● Work request: Set each line of the material below down word for word, from the first through the line that holds "half hourly (n3rgy) data</a>", but not the pictures.

═══ Record excerpts

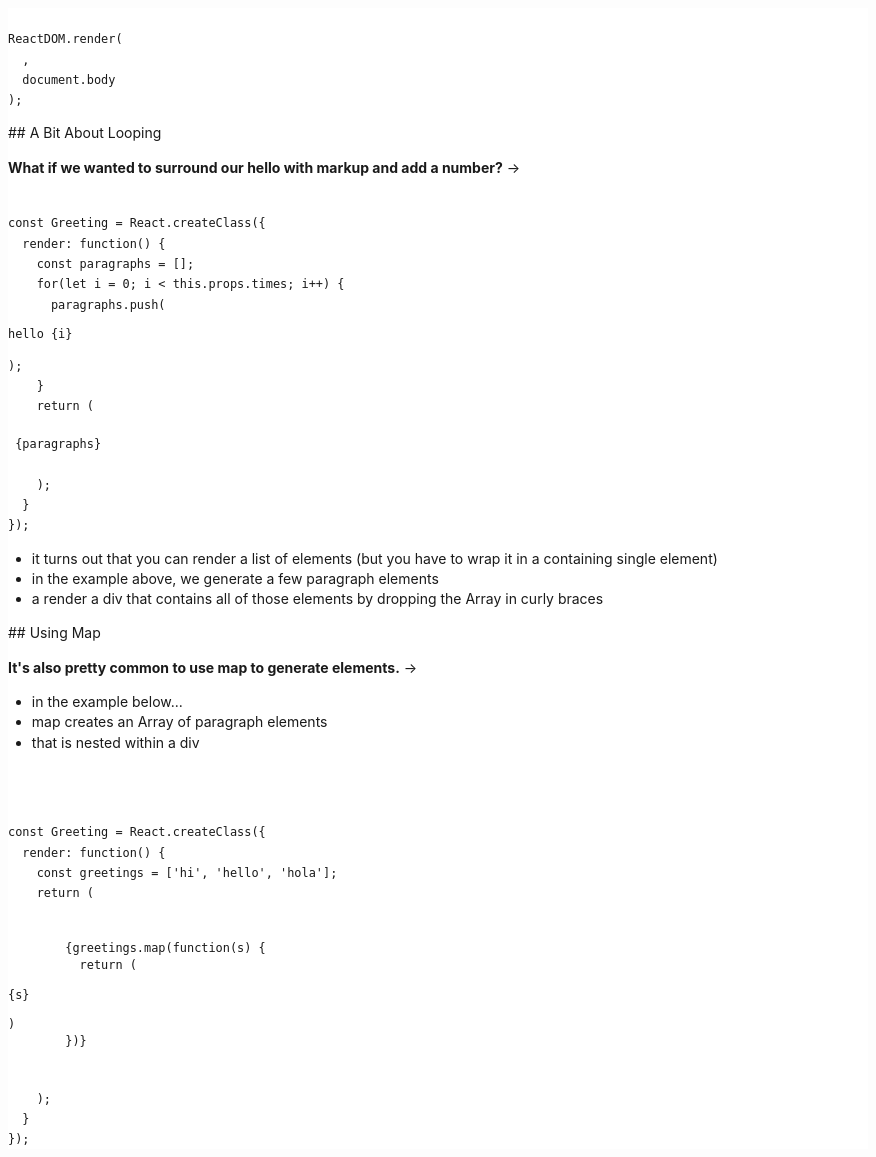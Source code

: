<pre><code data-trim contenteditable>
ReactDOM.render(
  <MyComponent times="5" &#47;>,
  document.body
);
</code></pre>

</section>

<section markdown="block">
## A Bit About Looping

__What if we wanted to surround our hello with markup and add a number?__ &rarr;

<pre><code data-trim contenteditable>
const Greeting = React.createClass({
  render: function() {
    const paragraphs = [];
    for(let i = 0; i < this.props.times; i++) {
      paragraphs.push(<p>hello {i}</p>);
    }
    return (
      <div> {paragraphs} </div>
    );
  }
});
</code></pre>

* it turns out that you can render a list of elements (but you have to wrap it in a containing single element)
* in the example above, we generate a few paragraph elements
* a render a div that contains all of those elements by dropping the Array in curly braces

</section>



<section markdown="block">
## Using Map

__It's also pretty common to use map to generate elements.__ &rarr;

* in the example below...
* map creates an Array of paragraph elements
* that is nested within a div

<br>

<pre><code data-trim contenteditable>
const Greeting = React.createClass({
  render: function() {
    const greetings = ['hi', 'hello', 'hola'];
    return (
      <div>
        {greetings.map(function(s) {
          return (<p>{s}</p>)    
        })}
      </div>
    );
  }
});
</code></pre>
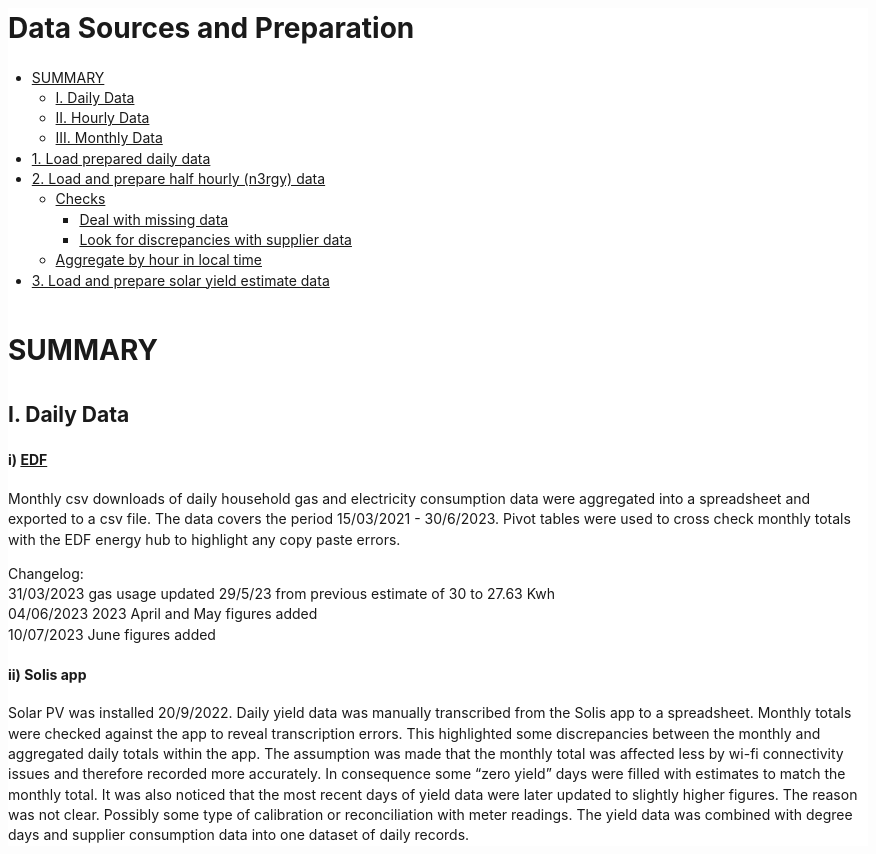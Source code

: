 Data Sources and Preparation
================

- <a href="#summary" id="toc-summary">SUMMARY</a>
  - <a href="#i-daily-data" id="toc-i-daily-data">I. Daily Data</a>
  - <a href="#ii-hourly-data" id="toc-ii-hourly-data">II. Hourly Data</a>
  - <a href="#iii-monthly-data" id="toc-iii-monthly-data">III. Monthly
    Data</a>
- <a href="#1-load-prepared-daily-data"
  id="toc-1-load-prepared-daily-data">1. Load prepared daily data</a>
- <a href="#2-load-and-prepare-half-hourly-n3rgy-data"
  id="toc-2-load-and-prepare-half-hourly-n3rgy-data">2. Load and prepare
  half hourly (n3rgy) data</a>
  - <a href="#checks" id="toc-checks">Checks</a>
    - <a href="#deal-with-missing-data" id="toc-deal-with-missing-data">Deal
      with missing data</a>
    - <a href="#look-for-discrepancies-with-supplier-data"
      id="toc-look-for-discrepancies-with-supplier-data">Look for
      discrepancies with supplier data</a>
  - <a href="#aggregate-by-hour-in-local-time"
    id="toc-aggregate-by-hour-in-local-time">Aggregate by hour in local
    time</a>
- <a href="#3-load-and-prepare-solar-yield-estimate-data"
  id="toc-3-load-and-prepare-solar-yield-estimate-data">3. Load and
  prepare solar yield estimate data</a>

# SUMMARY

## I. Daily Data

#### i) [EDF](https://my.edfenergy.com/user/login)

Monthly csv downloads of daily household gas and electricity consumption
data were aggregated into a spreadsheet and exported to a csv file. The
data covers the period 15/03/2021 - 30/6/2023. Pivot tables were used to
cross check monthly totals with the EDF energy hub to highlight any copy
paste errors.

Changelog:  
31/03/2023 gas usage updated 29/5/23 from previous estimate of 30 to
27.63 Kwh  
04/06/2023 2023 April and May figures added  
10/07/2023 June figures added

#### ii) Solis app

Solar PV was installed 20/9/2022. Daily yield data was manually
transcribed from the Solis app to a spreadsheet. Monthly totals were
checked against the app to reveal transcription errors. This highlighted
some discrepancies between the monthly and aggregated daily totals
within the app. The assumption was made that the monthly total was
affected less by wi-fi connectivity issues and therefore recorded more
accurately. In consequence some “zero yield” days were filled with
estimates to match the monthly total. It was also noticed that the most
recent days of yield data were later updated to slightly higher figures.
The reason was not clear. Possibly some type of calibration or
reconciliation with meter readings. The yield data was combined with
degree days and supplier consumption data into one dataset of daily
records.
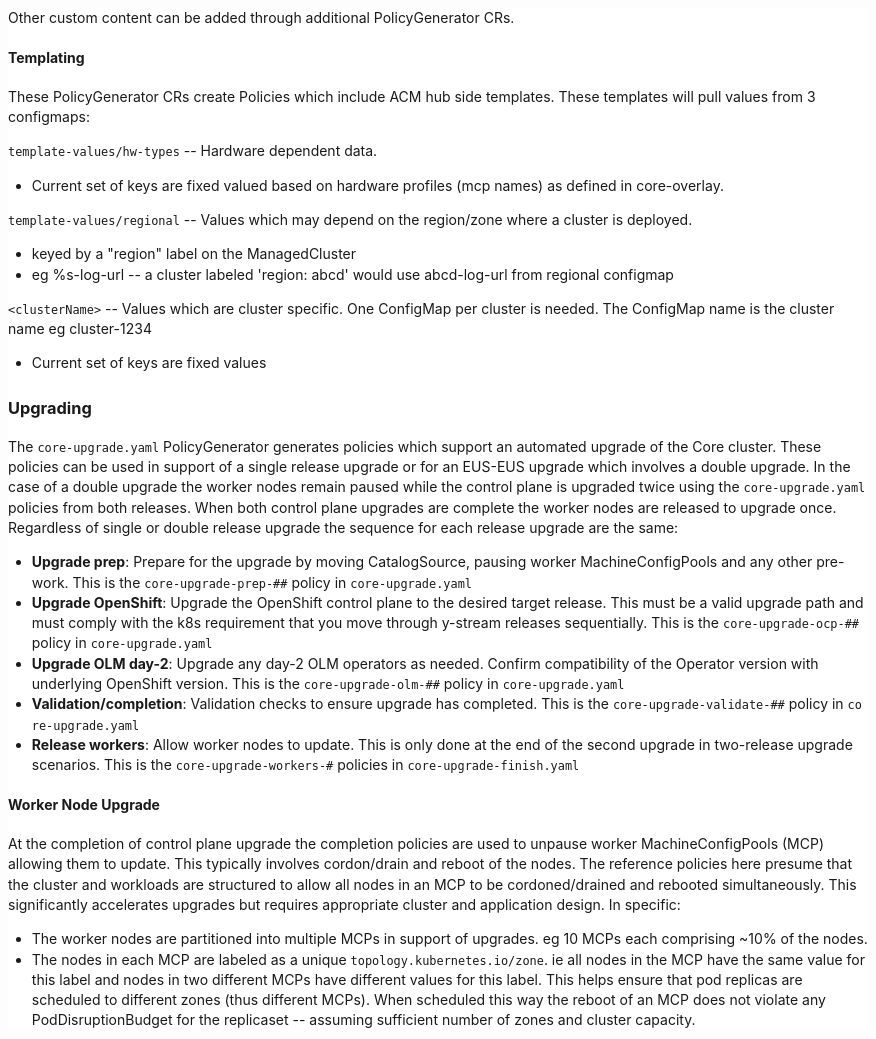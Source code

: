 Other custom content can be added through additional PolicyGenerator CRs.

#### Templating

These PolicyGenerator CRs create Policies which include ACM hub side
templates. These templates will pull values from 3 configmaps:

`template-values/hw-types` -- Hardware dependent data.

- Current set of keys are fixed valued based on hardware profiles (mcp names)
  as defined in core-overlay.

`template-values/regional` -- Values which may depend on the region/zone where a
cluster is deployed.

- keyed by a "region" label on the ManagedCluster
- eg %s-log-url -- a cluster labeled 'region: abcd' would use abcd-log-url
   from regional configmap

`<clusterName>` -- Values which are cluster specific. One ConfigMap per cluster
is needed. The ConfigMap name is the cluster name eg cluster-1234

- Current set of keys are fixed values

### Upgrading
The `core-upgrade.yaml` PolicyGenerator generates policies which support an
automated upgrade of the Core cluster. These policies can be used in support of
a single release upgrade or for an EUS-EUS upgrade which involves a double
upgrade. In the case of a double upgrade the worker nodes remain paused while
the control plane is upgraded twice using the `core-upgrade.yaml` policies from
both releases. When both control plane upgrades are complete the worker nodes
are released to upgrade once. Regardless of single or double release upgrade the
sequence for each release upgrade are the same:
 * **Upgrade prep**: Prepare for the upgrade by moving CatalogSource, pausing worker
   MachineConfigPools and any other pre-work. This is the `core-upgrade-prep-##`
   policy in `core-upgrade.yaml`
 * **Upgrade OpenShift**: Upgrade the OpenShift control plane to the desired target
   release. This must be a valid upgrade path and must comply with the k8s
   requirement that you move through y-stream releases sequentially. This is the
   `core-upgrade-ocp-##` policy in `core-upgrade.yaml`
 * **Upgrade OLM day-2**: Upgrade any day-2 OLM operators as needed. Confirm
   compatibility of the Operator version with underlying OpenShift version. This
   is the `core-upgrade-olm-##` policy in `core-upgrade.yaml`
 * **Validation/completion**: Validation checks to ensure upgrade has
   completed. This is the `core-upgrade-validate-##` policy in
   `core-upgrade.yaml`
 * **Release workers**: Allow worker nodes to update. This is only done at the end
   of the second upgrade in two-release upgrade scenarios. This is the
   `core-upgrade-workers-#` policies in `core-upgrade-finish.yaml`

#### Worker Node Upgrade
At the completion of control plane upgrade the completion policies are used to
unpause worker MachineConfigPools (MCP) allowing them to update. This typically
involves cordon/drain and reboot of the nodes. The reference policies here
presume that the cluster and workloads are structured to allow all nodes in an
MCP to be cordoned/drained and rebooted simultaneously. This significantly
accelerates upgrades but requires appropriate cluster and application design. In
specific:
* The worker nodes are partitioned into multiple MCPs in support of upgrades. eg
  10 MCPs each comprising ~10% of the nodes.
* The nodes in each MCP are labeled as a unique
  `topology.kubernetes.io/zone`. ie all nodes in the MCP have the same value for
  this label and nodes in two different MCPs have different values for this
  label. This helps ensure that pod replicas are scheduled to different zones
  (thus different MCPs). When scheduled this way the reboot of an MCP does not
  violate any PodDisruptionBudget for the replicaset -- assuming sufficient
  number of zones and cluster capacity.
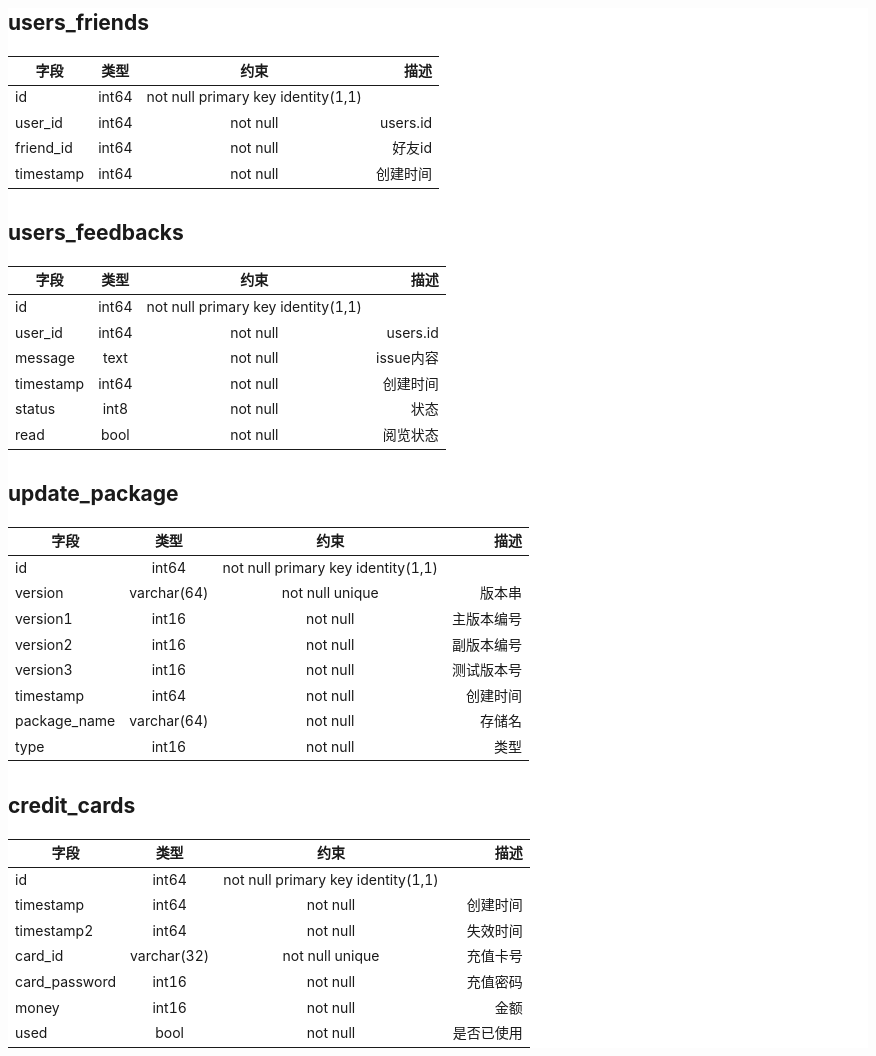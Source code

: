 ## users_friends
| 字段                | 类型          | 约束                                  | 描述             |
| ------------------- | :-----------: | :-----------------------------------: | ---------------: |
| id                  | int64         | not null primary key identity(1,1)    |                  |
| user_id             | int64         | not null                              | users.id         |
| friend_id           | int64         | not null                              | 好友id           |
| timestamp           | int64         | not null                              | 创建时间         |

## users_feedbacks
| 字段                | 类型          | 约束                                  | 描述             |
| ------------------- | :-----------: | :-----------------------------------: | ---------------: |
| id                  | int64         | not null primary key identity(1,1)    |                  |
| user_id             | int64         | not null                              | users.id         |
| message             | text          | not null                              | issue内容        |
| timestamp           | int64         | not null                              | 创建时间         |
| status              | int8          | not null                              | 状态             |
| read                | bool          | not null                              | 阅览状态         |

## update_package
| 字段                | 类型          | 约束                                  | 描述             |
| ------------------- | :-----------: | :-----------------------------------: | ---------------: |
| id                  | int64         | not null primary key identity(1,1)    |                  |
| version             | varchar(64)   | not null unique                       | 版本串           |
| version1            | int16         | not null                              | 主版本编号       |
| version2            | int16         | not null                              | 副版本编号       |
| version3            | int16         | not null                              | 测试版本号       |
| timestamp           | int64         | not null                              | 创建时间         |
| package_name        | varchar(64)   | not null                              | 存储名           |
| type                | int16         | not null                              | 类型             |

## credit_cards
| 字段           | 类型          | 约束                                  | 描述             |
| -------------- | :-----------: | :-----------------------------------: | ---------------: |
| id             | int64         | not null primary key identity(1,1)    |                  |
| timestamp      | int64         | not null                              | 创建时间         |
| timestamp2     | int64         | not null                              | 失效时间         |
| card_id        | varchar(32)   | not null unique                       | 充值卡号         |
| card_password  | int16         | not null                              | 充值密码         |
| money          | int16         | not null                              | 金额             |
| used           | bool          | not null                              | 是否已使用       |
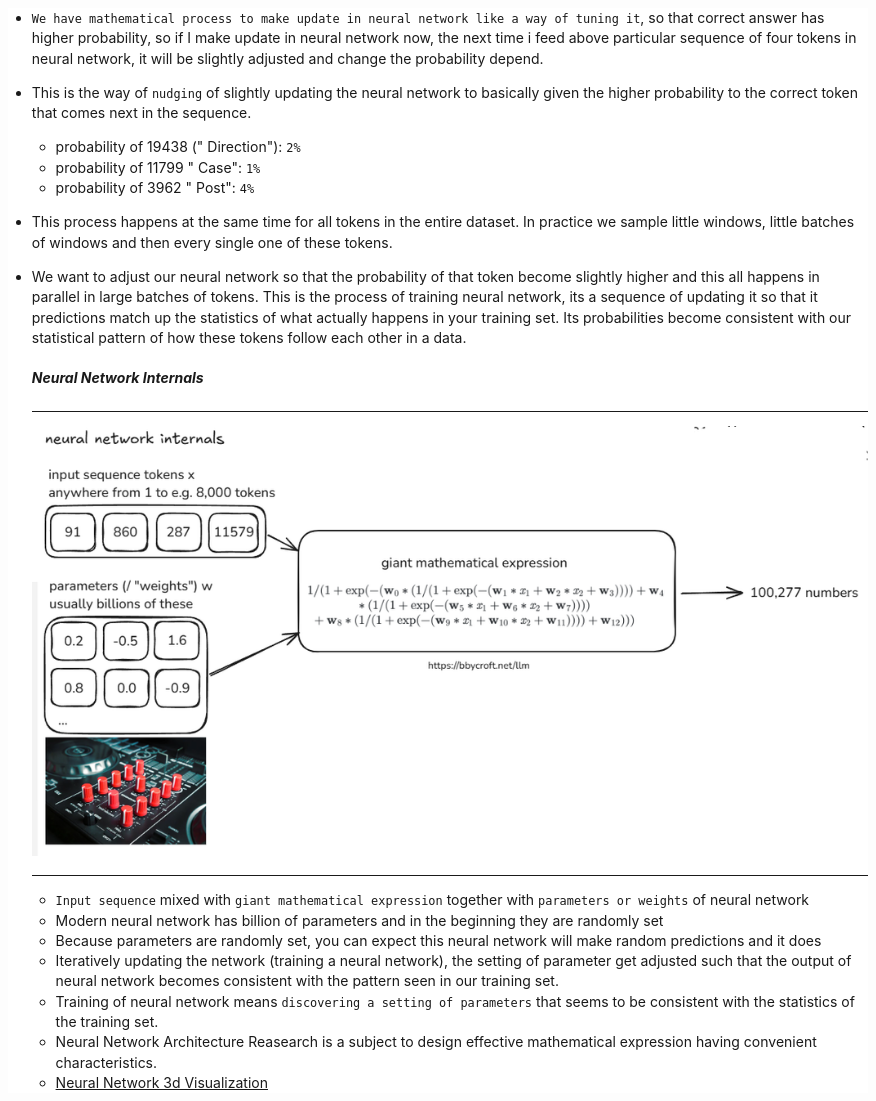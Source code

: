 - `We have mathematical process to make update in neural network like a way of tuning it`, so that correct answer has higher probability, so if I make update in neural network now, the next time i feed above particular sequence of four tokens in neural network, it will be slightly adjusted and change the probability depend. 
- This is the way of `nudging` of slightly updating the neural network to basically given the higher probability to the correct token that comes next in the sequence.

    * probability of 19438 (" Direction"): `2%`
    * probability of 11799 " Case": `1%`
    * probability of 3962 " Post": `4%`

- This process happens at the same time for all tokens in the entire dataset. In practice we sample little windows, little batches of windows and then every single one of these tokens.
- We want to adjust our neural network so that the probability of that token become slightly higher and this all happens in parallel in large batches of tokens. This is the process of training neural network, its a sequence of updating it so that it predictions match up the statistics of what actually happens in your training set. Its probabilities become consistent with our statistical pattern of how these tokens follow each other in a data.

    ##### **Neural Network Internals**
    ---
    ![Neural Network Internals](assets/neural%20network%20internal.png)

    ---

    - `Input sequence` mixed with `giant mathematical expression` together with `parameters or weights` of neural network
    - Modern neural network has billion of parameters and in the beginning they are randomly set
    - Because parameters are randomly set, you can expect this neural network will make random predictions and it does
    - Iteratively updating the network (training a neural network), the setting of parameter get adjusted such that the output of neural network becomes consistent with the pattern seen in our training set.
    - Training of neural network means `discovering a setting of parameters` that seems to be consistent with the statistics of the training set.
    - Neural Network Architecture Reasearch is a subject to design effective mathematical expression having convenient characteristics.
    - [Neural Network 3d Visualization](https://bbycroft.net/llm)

══════

● Problem solution:
Source code

:<pre><code data-trim contenteditable>
ReactDOM.render(
  <MyComponent times="5" &#47;>,
  document.body
);
</code></pre>

</section>

<section markdown="block">
## A Bit About Looping

__What if we wanted to surround our hello with markup and add a number?__ &rarr;

<pre><code data-trim contenteditable>
const Greeting = React.createClass({
  render: function() {
    const paragraphs = [];
    for(let i = 0; i < this.props.times; i++) {
      paragraphs.push(<p>hello {i}</p>);
    }
    return (
      <div> {paragraphs} </div>
    );
  }
});
</code></pre>

* it turns out that you can render a list of elements (but you have to wrap it in a containing single element)
* in the example above, we generate a few paragraph elements
* a render a div that contains all of those elements by dropping the Array in curly braces

</section>



<section markdown="block">
## Using Map

__It's also pretty common to use map to generate elements.__ &rarr;

* in the example below...
* map creates an Array of paragraph elements
* that is nested within a div

<br>

<pre><code data-trim contenteditable>
const Greeting = React.createClass({
  render: function() {
    const greetings = ['hi', 'hello', 'hola'];
    return (
      <div>
        {greetings.map(function(s) {
          return (<p>{s}</p>)    
        })}
      </div>
    );
  }
});
</code></pre>
Source code

: Data Sources and Preparation
================

- <a href="#summary" id="toc-summary">SUMMARY</a>
  - <a href="#i-daily-data" id="toc-i-daily-data">I. Daily Data</a>
  - <a href="#ii-hourly-data" id="toc-ii-hourly-data">II. Hourly Data</a>
  - <a href="#iii-monthly-data" id="toc-iii-monthly-data">III. Monthly
    Data</a>
- <a href="#1-load-prepared-daily-data"
  id="toc-1-load-prepared-daily-data">1. Load prepared daily data</a>
- <a href="#2-load-and-prepare-half-hourly-n3rgy-data"
  id="toc-2-load-and-prepare-half-hourly-n3rgy-data">2. Load and prepare
  half hourly (n3rgy) data</a>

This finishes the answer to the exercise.